### To do
In how many lines of the records below does the word "documentclass" appear? Answer with the number alone.

Data extracted from a collection
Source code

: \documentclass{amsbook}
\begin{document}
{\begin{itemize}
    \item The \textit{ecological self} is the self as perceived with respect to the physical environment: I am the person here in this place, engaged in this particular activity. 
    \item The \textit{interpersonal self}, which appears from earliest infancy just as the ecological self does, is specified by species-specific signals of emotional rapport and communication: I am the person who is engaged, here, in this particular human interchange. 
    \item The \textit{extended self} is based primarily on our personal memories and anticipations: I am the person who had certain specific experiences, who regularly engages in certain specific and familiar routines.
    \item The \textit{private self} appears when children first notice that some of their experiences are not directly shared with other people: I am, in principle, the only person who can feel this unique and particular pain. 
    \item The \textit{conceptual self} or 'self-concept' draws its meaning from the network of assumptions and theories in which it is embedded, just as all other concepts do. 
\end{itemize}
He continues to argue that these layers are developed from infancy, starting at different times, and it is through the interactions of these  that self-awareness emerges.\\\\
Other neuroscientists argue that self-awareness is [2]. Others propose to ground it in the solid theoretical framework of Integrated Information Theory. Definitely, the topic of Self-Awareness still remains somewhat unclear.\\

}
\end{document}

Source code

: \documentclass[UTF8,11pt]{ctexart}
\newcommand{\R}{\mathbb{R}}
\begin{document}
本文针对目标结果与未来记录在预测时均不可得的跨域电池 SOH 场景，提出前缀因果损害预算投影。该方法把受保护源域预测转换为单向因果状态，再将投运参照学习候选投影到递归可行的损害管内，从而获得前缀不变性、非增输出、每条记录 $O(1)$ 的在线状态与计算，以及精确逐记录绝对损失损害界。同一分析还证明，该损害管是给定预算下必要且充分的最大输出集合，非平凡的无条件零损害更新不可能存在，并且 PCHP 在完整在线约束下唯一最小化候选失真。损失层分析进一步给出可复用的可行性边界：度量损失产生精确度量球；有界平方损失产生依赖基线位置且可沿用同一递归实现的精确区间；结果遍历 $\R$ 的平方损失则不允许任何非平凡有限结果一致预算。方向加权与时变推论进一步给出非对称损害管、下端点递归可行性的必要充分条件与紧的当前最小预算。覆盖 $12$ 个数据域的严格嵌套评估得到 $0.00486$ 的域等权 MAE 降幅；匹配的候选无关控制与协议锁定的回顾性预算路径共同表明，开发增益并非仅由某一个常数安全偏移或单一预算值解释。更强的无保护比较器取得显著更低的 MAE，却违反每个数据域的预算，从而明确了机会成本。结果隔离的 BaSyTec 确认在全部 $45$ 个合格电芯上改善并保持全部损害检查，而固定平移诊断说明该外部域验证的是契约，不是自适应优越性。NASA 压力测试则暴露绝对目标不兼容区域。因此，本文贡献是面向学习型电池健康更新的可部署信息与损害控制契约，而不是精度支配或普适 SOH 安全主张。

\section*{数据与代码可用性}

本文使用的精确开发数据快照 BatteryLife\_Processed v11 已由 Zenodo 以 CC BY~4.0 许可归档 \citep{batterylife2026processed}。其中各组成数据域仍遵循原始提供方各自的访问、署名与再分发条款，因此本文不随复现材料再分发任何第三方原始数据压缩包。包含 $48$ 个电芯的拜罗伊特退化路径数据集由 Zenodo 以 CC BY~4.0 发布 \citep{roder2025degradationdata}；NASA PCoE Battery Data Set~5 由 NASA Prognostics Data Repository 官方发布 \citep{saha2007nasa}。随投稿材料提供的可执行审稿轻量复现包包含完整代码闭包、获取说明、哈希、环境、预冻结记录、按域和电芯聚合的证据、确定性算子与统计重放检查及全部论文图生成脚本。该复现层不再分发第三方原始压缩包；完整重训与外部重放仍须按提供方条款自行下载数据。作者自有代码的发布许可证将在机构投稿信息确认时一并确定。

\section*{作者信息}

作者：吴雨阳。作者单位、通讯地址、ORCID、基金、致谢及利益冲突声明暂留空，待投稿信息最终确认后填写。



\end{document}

### Response for this exercise
2